La psicosi del genio nell'opinione dei popoli primitivi e selvaggi.


Del rispetto che gli Ebrei antichi avevano per i pazzi, tanto da
confonderli con i santi, abbiamo una prova in quel passo della
_Bibbia_, in cui Davide si finge pazzo, per sottrarsi alle insidie
e alle uccisioni, ed il De Achis dice: "Non ho io abbastanza pazzi
qui, che mi viene costui?" (I, _Samuel_, XXI, 15, 16). — Questo
cenno è indizio della loro abbondanza e, sopratutto, della loro
_inviolabilità_, dovuta certamente al pregiudizio comune ancora agli
Arabi, ecc.; — del che prova sicura è l'usarsi che si fa alcune volte
nella _Bibbia_ della parola _navì_ (profeta) in senso di pazzo e
viceversa, come in sanscrito _nigrata_. Per es., Saul, che già prima
dell'incoronazione aveva profetato improvvisamente e con tanto stupore
dei circostanti, che ne nacque il proverbio: "Anche Saul è fra i
profeti", divenuto re un dì, lo spirito divino malvagio (_ruack eloim
navà_) pesò sopra lui... e profetava (qui _impazziva_) — _vait navà_
— nella casa, e con una lancia cercò trafiggere Davide (I, _Samuel_,
XIX, 9, 10, 23; Ricard Mead, _Medic.
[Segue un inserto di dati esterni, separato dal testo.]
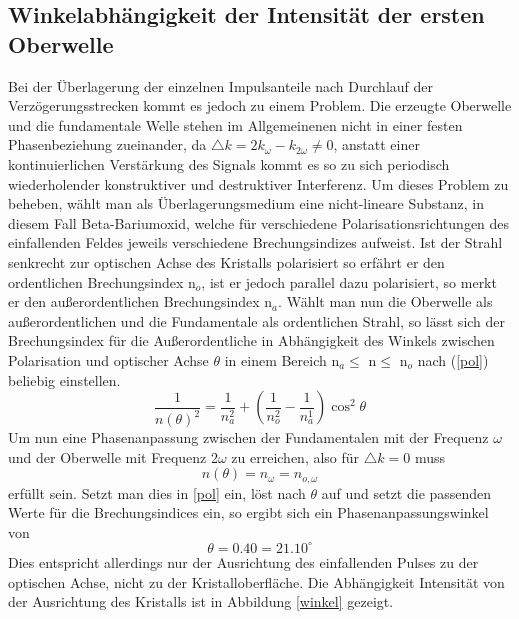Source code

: \subsection{Winkelabhängigkeit der Intensität der ersten Oberwelle}
Bei der Überlagerung der einzelnen Impulsanteile nach Durchlauf der Verzögerungsstrecken kommt es jedoch zu einem Problem. Die erzeugte Oberwelle und die fundamentale Welle stehen im Allgemeinenen nicht in einer festen Phasenbeziehung zueinander, da $\triangle k=2k_\omega-k_{2\omega}\neq0$, anstatt einer kontinuierlichen Verstärkung des Signals kommt es so zu sich periodisch wiederholender konstruktiver und destruktiver Interferenz. Um dieses Problem zu beheben, wählt man als Überlagerungsmedium eine nicht-lineare Substanz, in diesem Fall Beta-Bariumoxid, welche für verschiedene Polarisationsrichtungen des einfallenden Feldes jeweils verschiedene Brechungsindizes aufweist. \newline
Ist der Strahl senkrecht zur optischen Achse des Kristalls polarisiert so erfährt er den ordentlichen Brechungsindex n$_o$, ist er jedoch parallel dazu polarisiert, so merkt er den außerordentlichen Brechungsindex n$_a$. \newline
Wählt man nun die Oberwelle als außerordentlichen und die Fundamentale als ordentlichen Strahl, so lässt sich der Brechungsindex für die Außerordentliche in Abhängigkeit des Winkels zwischen Polarisation und optischer Achse $\theta$ in einem Bereich n$_a\leq$ n$\leq$ n$_o$ nach (\ref{pol}) beliebig einstellen.
\begin{equation}
\frac{1}{n(\theta)^2}=\frac{1}{n_a^2}+\left(\frac{1}{n_o^2}-\frac{1}{n_a^1}\right)\cos^2\theta
\label{pol}
\end{equation}
Um nun eine Phasenanpassung zwischen der Fundamentalen mit der Frequenz $\omega$ und der Oberwelle mit Frequenz 2$\omega$ zu erreichen, also für $\triangle k=0$ muss
\begin{equation}
n(\theta)=n_\omega=n_{o,\omega}
\end{equation}
erfüllt sein. Setzt man dies in \ref{pol} ein, löst nach $\theta$ auf und setzt die passenden Werte für die Brechungsindices ein, so ergibt sich ein Phasenanpassungswinkel von
\begin{equation}
\theta=0.40=21.10^\circ
\end{equation}
Dies entspricht allerdings nur der Ausrichtung des einfallenden Pulses zu der optischen Achse, nicht zu der Kristalloberfläche. Die Abhängigkeit Intensität von der Ausrichtung des Kristalls ist in Abbildung \ref{winkel} gezeigt.
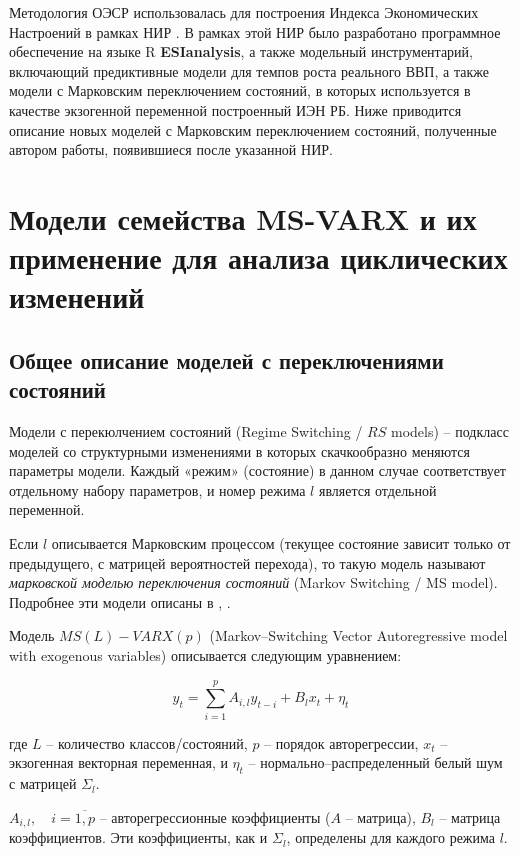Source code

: \documentclass[../report.tex]{subfiles}
\begin{document}
	Методология ОЭСР использовалась для построения Индекса Экономических Настроений в рамках НИР \cite{esiMaking}. В рамках этой НИР было разработано программное обеспечение на языке R \textbf{ESIanalysis}, а также модельный инструментарий, включающий предиктивные модели для темпов роста реального ВВП, а также модели с Марковским переключением состояний, в которых используется в качестве экзогенной переменной построенный ИЭН РБ. Ниже приводится описание новых моделей с Марковским переключением состояний, полученные автором работы, появившиеся после указанной НИР.
	
	
	\section{Модели семейства MS-VARX и их применение для анализа циклических изменений}
	
	\subsection{Общее описание моделей с переключениями состояний}
	Модели с перекюлчением состояний (Regime Switching / $RS$ models) – подкласс моделей со структурными изменениями в которых скачкообразно меняются параметры модели. Каждый «режим» (состояние) в данном случае соответствует отдельному набору параметров, и номер режима $l$ является отдельной переменной.
	
	Если $l$ описывается Марковским процессом (текущее состояние зависит только от предыдущего, с матрицей вероятностей перехода), то такую модель называют \textit{марковской моделью переключения состояний} (Markov Switching / MS model). Подробнее эти модели описаны в \cite{malNovopMSVARX}, \cite{mal_methods_nonconstant}.
	
	Модель $MS(L)-VARX(p)$ (Markov–Switching Vector Autoregressive model with exogenous variables) описывается следующим уравнением:
	
	\begin{equation}
	y_{t}=\sum_{i=1}^{p} A_{i,l} y_{t-i} + B_{l} x_{t} + \eta_{t}
	\end{equation}
	
	где $L$ – количество классов/состояний, $p$ – порядок авторегрессии, $x_{t}$ – экзогенная векторная переменная, и $\eta_{t}$ – нормально–распределенный белый шум с матрицей $\Sigma_{l}$.
	
	$A_{i,l}, \quad i = \overline{1,p} $ – авторегрессионные коэффициенты ($A$ – матрица), $B_{l}$ – матрица коэффициентов. Эти коэффициенты, как и $\Sigma_{l}$, определены для каждого режима $l$.
	
\end{document}
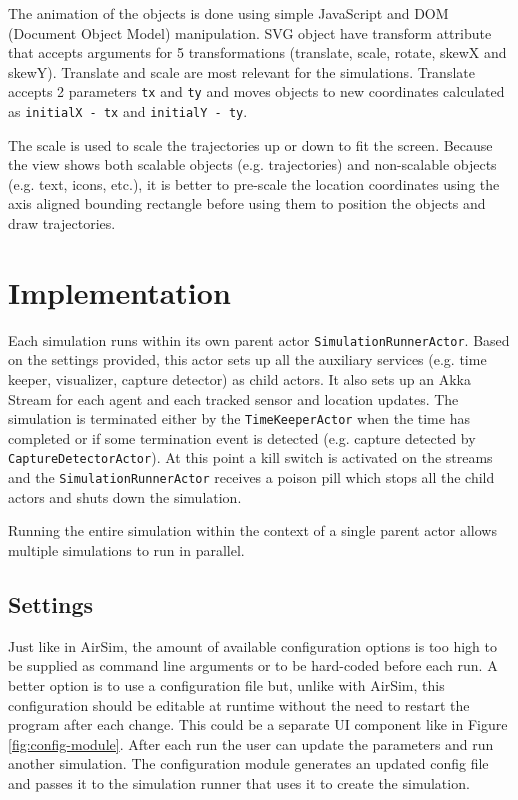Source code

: \documentclass{article}
\begin{document}
The animation of the objects is done using simple JavaScript and DOM (Document Object Model) manipulation. \cite{masteringSVG} SVG object have transform attribute that accepts arguments for 5 transformations (translate, scale, rotate, skewX and skewY). Translate and scale are most relevant for the simulations. Translate accepts 2 parameters \verb|tx| and \verb|ty| and moves objects to new coordinates calculated as \verb|initialX - tx| and \verb|initialY - ty|. 

The scale is used to scale the trajectories up or down to fit the screen. Because the view shows both scalable objects (e.g. trajectories) and non-scalable objects (e.g. text, icons, etc.), it is better to pre-scale the location coordinates using the axis aligned bounding rectangle before using them to position the objects and draw trajectories.



\section{Implementation}

Each simulation runs within its own parent actor \verb|SimulationRunnerActor|. Based on the settings provided, this actor sets up all the auxiliary services (e.g. time keeper, visualizer, capture detector) as child actors. It also sets up an Akka Stream for each agent and each tracked sensor and location updates. The simulation is terminated either by the \verb|TimeKeeperActor| when the time has completed or if some termination event is detected (e.g. capture detected by \verb|CaptureDetectorActor|). At this point a kill switch is activated on the streams and the \verb|SimulationRunnerActor| receives a poison pill which stops all the child actors and shuts down the simulation.

Running the entire simulation within the context of a single parent actor allows multiple simulations to run in parallel.

\subsection{Settings}
Just like in AirSim, the amount of available configuration options is too high to be supplied as command line arguments or to be hard-coded before each run. A better option is to use a configuration file but, unlike with AirSim, this configuration should be editable at runtime without the need to restart the program after each change.
This could be a separate UI component like in Figure \ref{fig:config-module}. After each run the user can update the parameters and run another simulation. The configuration module generates an updated config file and passes it to the simulation runner that uses it to create the simulation.
\end{document}
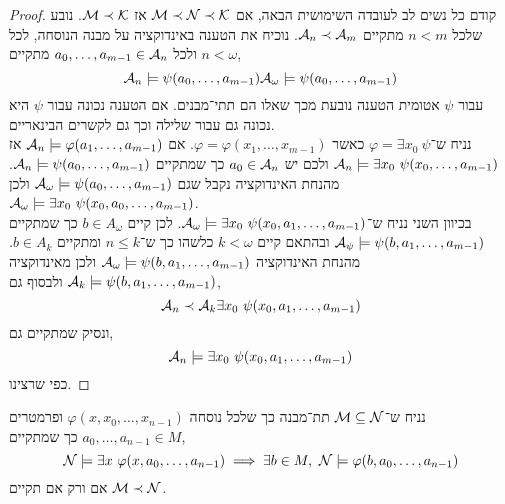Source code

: \begin{proof}
	קודם כל נשים לב לעובדה השימושית הבאה, אם $\mathcal{M} \prec \mathcal{N} \prec \mathcal{K}$ אז $\mathcal{M} \prec \mathcal{K}$.
	נובע שלכל $n < m$ מתקיים $\mathcal{A}_n \prec \mathcal{A}_m$.
	נוכיח את הטענה באינדוקציה על מבנה הנוסחה, לכל $n < \omega$ ולכל $a_0, \ldots, a_{m - 1} \in \mathcal{A}_n$ מתקיים,
	\[
		\mathcal{A}_n \models \psi(a_0, \ldots, a_{m - 1})
		\mathcal{A}_{\omega} \models \psi(a_0, \ldots, a_{m - 1})
	\]
	עבור $\psi$ אטומית הטענה נובעת מכך שאלו הם תתי־מבנים.
	אם הטענה נכונה עבור $\psi$ היא נכונה גם עבור שלילה וכך גם לקשרים הבינאריים. \\
	נניח ש־$\varphi = \exists x_0\ \psi$ כאשר $\varphi = \varphi(x_1, \ldots, x_{m - 1})$.
	אם $\mathcal{A}_n \models \varphi(a_1, \ldots, a_{m - 1})$ אז $\Aa_n \models \exists x_0\ \psi(x_0, \ldots, a_{m - 1})$ ולכם יש $a_0 \in \mathcal{A}_n$ כך שמתקיים $\mathcal{A}_n \models \psi(a_0, \ldots, a_{m - 1})$.
	מהנחת האינדוקציה נקבל שגם $\mathcal{A}_{\omega} \models \psi(a_0, \ldots, a_{m - 1})$ ולכן $\mathcal{A}_{\omega} \models \exists x_0\ \psi(x_0, a_0, \ldots, a_{m - 1})$. \\
	בכיוון השני נניח ש־$\mathcal{A}_{\omega} \models \exists x_0\ \psi(x_0, a_1, \ldots, a_{m - 1})$.
	לכן קיים $b \in A_{\omega}$ כך שמתקיים $\mathcal{A}_{\psi} \models \psi(b, a_1, \ldots, a_{m - 1})$ ובהתאם קיים $k < \omega$ כלשהו כך ש־$n \le k$ ומתקיים $b \in A_k$.
	מהנחת האינדוקציה $\mathcal{A}_{\omega} \models \psi(b, a_1, \ldots, a_{m - 1})$ ולכן מאינדוקציה $\mathcal{A}_k \models \psi(b, a_1, \ldots, a_{m - 1})$ ולבסוף גם,
	\[
		\mathcal{A}_n \prec \mathcal{A}_k \exists x_0\ \psi(x_0, a_1, \ldots, a_{m - 1})
	\]
	ונסיק שמתקיים גם,
	\[
		\mathcal{A}_n \models \exists x_0\ \psi(x_0, a_1, \ldots, a_{m - 1})
	\]
	כפי שרצינו.
\end{proof}
\begin{theorem}
	נניח ש־$\mathcal{M} \subseteq \mathcal{N}$ תת־מבנה כך שלכל נוסחה $\varphi(x, x_0, \ldots, x_{n - 1})$ ופרמטרים $a_0, \ldots, a_{n - 1} \in M$ כך שמתקיים,
	\[
		\Nn \models \exists x\ \varphi(x, a_0, \ldots, a_{n - 1})
		\implies \exists b \in M,\ \Nn \models \varphi(b, a_0, \ldots, a_{n - 1})
	\]
	אם ורק אם תקיים $\mathcal{M} \prec \mathcal{N}$.
\end{theorem}

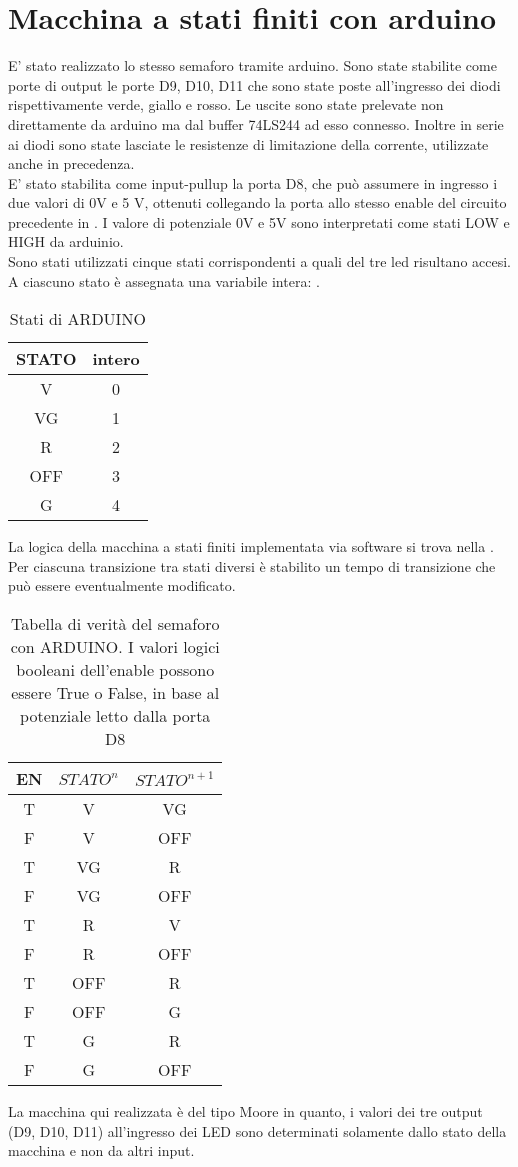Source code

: \section{Macchina a stati finiti con arduino}
E' stato realizzato lo stesso semaforo tramite arduino.
Sono state stabilite come porte di output le porte D9, D10, D11 che sono state poste all'ingresso dei diodi rispettivamente verde, giallo e rosso. Le uscite sono state prelevate non direttamente da arduino ma dal buffer 74LS244 ad esso connesso. Inoltre in serie ai diodi sono state lasciate le resistenze di limitazione della corrente, utilizzate anche in precedenza.\\
E' stato stabilita come input-pullup la porta D8, che può assumere in ingresso i due valori di 0V e 5 V, ottenuti collegando la porta allo stesso enable del circuito precedente in . I valore di potenziale  0V e 5V sono interpretati come stati LOW e HIGH da arduinio.\\ 
Sono stati utilizzati cinque stati corrispondenti a quali del tre led risultano accesi. A ciascuno stato è assegnata una variabile intera: .
\begin{table}[h]
	\centering
	\begin{tabular}{cc}		
		 STATO& intero\\
		 \midrule 
		 V & 0\\
		VG & 1\\
		R &  2\\
		OFF & 3\\
		G & 4\\ 
		          
 	\end{tabular}
	\caption{ Stati di ARDUINO }
	\label{t:stati_arduino}
\end{table}
La logica della macchina a stati finiti implementata via software si trova nella . Per ciascuna transizione tra stati diversi è stabilito un tempo di transizione che può essere eventualmente modificato. 
\begin{table}[h]
	\centering
	\begin{tabular}{ccc}		
		 EN& $STATO^{n}$& $STATO^{n+1}$\\
		 \midrule 
		 T & V &  VG\\
		 F & V & OFF\\
		 T & VG & R\\
		 F & VG & OFF\\
		 T & R & V\\
		 F & R & OFF\\
		 T & OFF & R\\
		 F & OFF & G\\
		 T & G & R\\
		 F & G & OFF\\
		          
 	\end{tabular}
	\caption{ Tabella di verità del semaforo con ARDUINO. I valori logici booleani dell'enable possono essere True o False, in base al potenziale letto dalla porta D8 }
	\label{t:semaforo_arduino}
\end{table}

La macchina qui realizzata è del tipo Moore in quanto, i valori dei tre output (D9, D10, D11) all'ingresso dei LED sono determinati solamente dallo stato della macchina e non da altri input.\\

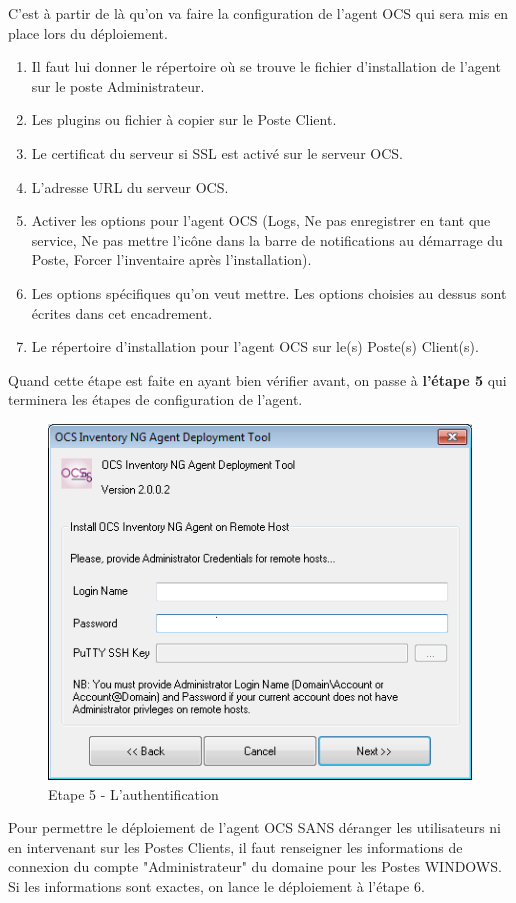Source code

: \documentclass[11pt,a4paper,oneside]{article}
\begin{document}
C'est à partir de là qu'on va faire la configuration de l'agent OCS qui sera mis en place lors du déploiement.  
\begin{enumerate}
\item Il faut lui donner le répertoire où se trouve le fichier d'installation de l'agent sur le poste Administrateur.
\item Les plugins ou fichier à copier sur le Poste Client.
\item Le certificat du serveur si SSL est activé sur le serveur OCS.
\item L'adresse URL du serveur OCS.
\item Activer les options pour l'agent OCS (Logs, Ne pas enregistrer en tant que service, Ne pas mettre l'icône dans la barre de notifications au démarrage du Poste, Forcer l'inventaire après l'installation).
\item Les options spécifiques qu'on veut mettre. Les options choisies au dessus sont écrites dans cet encadrement.
\item Le répertoire d'installation pour l'agent OCS sur le(s) Poste(s) Client(s).
\end{enumerate}
Quand cette étape est faite en ayant bien vérifier avant, on passe à \textbf{l'étape 5} qui terminera les étapes de configuration de l'agent.
\newpage
\begin{figure}[hbtp]
\centering
\includegraphics[scale=0.9]{Script/5.png}
\caption{Etape 5 - L'authentification}
\end{figure}

Pour permettre le déploiement de l'agent OCS SANS déranger les utilisateurs ni en intervenant sur les Postes Clients, il faut renseigner les informations de connexion du compte "Administrateur" du domaine pour les Postes WINDOWS. Si les informations sont exactes, on lance le déploiement à l'étape 6.
\end{document}

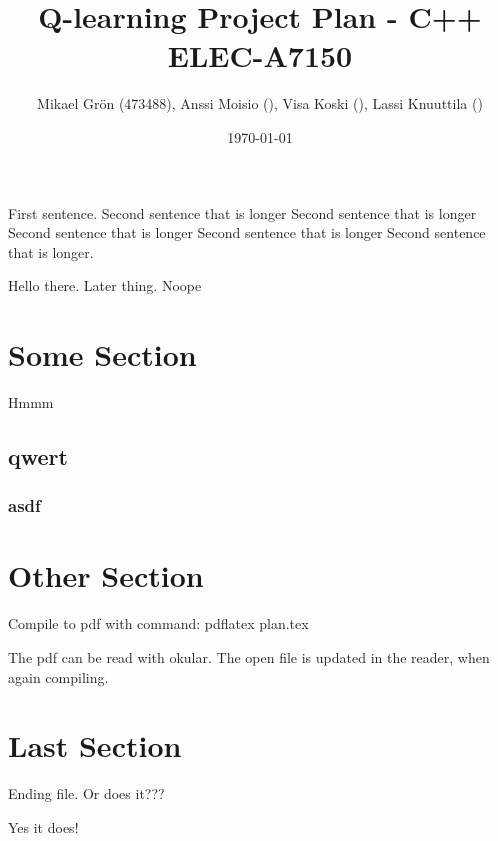 \documentclass{article}
\author{Mikael Grön (473488), Anssi Moisio (),
	Visa Koski (), Lassi Knuuttila ()}
\title{Q-learning Project Plan - C++ ELEC-A7150}
\date{\today}
\begin{document}
\maketitle

First sentence.
Second sentence that is longer Second sentence that
is longer Second sentence that is longer Second
sentence that is longer Second sentence that is longer.

Hello there. Later thing.
Noope

\section{Some Section}
Hmmm
\subsection{qwert}
\subsubsection{asdf}
\section{Other Section}
Compile to pdf with command: pdflatex plan.tex

The pdf can be read with okular.
The open file is updated in the reader, when again compiling.

\newpage
\section{Last Section}
Ending file. Or does it???

Yes it does!
\end{document}
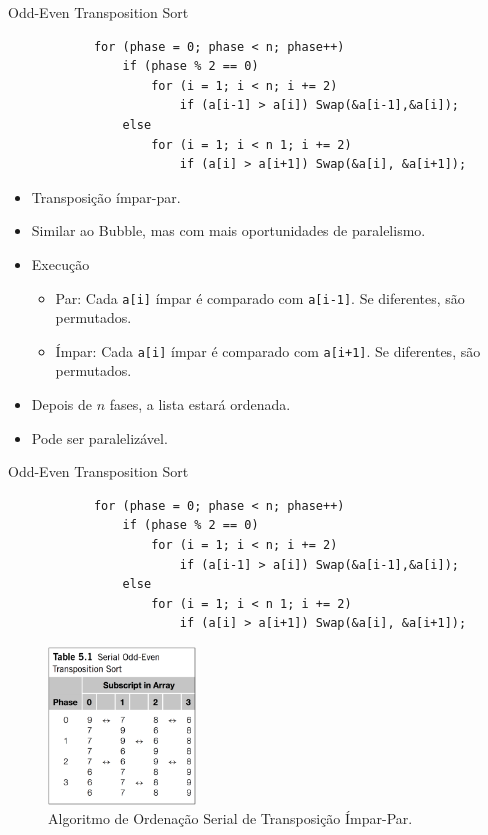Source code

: 	\begin{frame}[fragile]{Odd-Even Transposition Sort }
		\begin{verbatim}
			for (phase = 0; phase < n; phase++) 
				if (phase % 2 == 0)
					for (i = 1; i < n; i += 2)
						if (a[i-1] > a[i]) Swap(&a[i-1],&a[i]); 
				else
					for (i = 1; i < n 1; i += 2)
						if (a[i] > a[i+1]) Swap(&a[i], &a[i+1]);
		\end{verbatim}
		\begin{itemize}
			\item Transposição ímpar-par.
			\item Similar ao Bubble, mas com mais oportunidades de paralelismo.
			\item Execução
			\begin{itemize}
				\item Par: Cada {\tt a[i]} ímpar é comparado com {\tt a[i-1]}. Se diferentes, são permutados.
				\item Ímpar: Cada {\tt a[i]} ímpar é comparado com {\tt a[i+1]}. Se diferentes, são permutados.
			\end{itemize}
			\item Depois de $n$ fases, a lista estará ordenada.
			\item Pode ser paralelizável.
		\end{itemize}
\end{frame}

	\begin{frame}[fragile]{Odd-Even Transposition Sort }
		\begin{multicols}{2}
			\begin{verbatim}
			for (phase = 0; phase < n; phase++) 
				if (phase % 2 == 0)
					for (i = 1; i < n; i += 2)
						if (a[i-1] > a[i]) Swap(&a[i-1],&a[i]); 
				else
					for (i = 1; i < n 1; i += 2)
						if (a[i] > a[i+1]) Swap(&a[i], &a[i+1]);
			\end{verbatim}
		\columnbreak
			\begin{figure}[p]
				\centering
				\includegraphics[width=0.35\textwidth]{img/pacheco/odd-even.png}
				\caption{Algoritmo de Ordenação Serial de Transposição Ímpar-Par.}
			\end{figure}
		\end{multicols}
\end{frame}


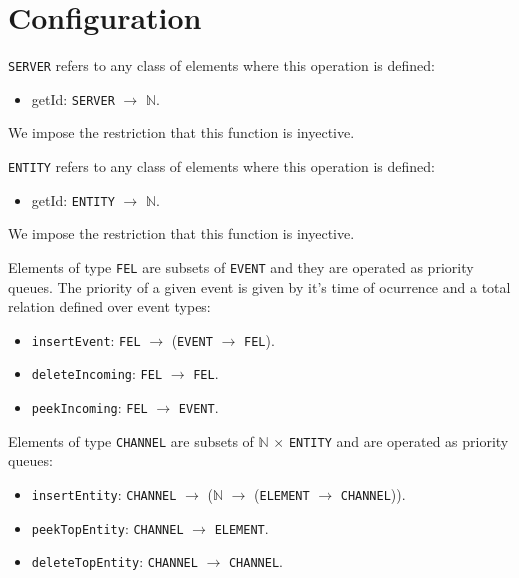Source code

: \documentclass{article}
\begin{document}
\section*{Configuration}

\verb|SERVER| refers to any class of elements where this operation is defined:
\begin{itemize}
	\item getId: \verb|SERVER| $\to$ $\mathbb{N}$. 
\end{itemize}
We impose the restriction that this function is inyective.

\verb|ENTITY| refers to any class of elements where this operation is defined:
\begin{itemize}
	\item getId: \verb|ENTITY| $\to$ $\mathbb{N}$. 
	
\end{itemize}
We impose the restriction that this function is inyective.

Elements of type \verb|FEL| are subsets of \verb|EVENT| and they are operated as priority queues. The priority of a given event is given by it's time of ocurrence and a total relation defined over event types: 
\begin{itemize}
	\item \verb|insertEvent|: \verb|FEL| $\to$ (\verb|EVENT| $\to$ \verb|FEL|). 
	\item \verb|deleteIncoming|: \verb|FEL| $\to$ \verb|FEL|. 
	\item \verb|peekIncoming|: \verb|FEL| $\to$ \verb|EVENT|.

\end{itemize}

Elements of type \verb|CHANNEL| are subsets of $\mathbb{N}$ $\times$ \verb|ENTITY| and are operated as priority queues: \begin{itemize} \item \verb|insertEntity|: \verb|CHANNEL| $\to$ ($\mathbb{N}$ $\to$ (\verb|ELEMENT| $\to$ \verb|CHANNEL|)).  \item \verb|peekTopEntity|: \verb|CHANNEL| $\to$ \verb|ELEMENT|.  \item \verb|deleteTopEntity|: \verb|CHANNEL| $\to$ \verb|CHANNEL|.  \end{itemize}
\end{document}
Sacra_, III). In _Geremia_,
29, 20 si legge: "Dio ti ha costituito sacerdote sopra i pazzi ed
i profeti (vaneggianti e profetanti) per metterli in prigione". — E
quando il figlio del profeta fu mandato segretamente a Jehu da Eliseò
per cingerlo re, i compagni di questo, vedendolo uscire dalla casa,
dissero: "Jehu, va ogni cosa bene? Perchè è venuto questo pazzo?"
(_mesugan_). — E Jehu: "Voi conoscete l'uomo e il suo senno". — Ma essi
dissero: "No, dichiarane schiettamente ciò che disse". — Ed egli: "Ei
m'ha detto così e così"; così disse Dio: "Io ti ho unto re" (_Re_, II,
cap. XI, v. 11, 12). — Ed essi, infatti, lo unsero re, il che prova
che quel _mesugan_, pazzo, avesse tutt'altro che un triste senso ai
loro orecchi. — Parrebbe che qualche volta venissero considerati i
pazzi come profeti, per lo stesso errore per cui i profeti venivano da
quell'empia plebe presi per insensati.

Il Kimchi commenta questo passo così: "Chiamavano i profeti per pazzi,
perchè talvolta nell'atto del profetare si comportavano a guisa di
pazzi — _ed anzi uscian di senno_ —, come è detto di Saul quando
profetizzò: "Si spogliò dei suoi abiti", e restavano insensibili ad
ogni moto corporeo. — Altri li chiamavano così per dispregio".

Nel XVIII del primo dei _Re_ vediamo 400 profeti delle selve e 450
profeti di Baal gridare come pazzi e tagliarsi le carni. — Nel primo di
_Samuele_ (XIX) pure vediamo torme di falsi profeti scorrere nudi pei
campi, e, altrove, li vediamo fare atti sconci in pubblico, tagliarsi
le mani, mangiare sterco, adire ai postriboli, vantandosene, ecc.


Ed altrettanto, accade oggidì fra gli Arabi e i Berberi, ecc.

Nell'opera colossale dell'_Exploration scientifique de l'Algérie,
Relat. di El Ajach_, leggesi: "Le genti di Tripoli sono rinomate per
la loro sincerità e per il gran numero di Medjdub" (p. 100); più oltre
parlando d'uno di essi: "Egli era il migliore dei Medjdub, il suo
_djedjeb_ (convulsione), era energico" (pag. 130).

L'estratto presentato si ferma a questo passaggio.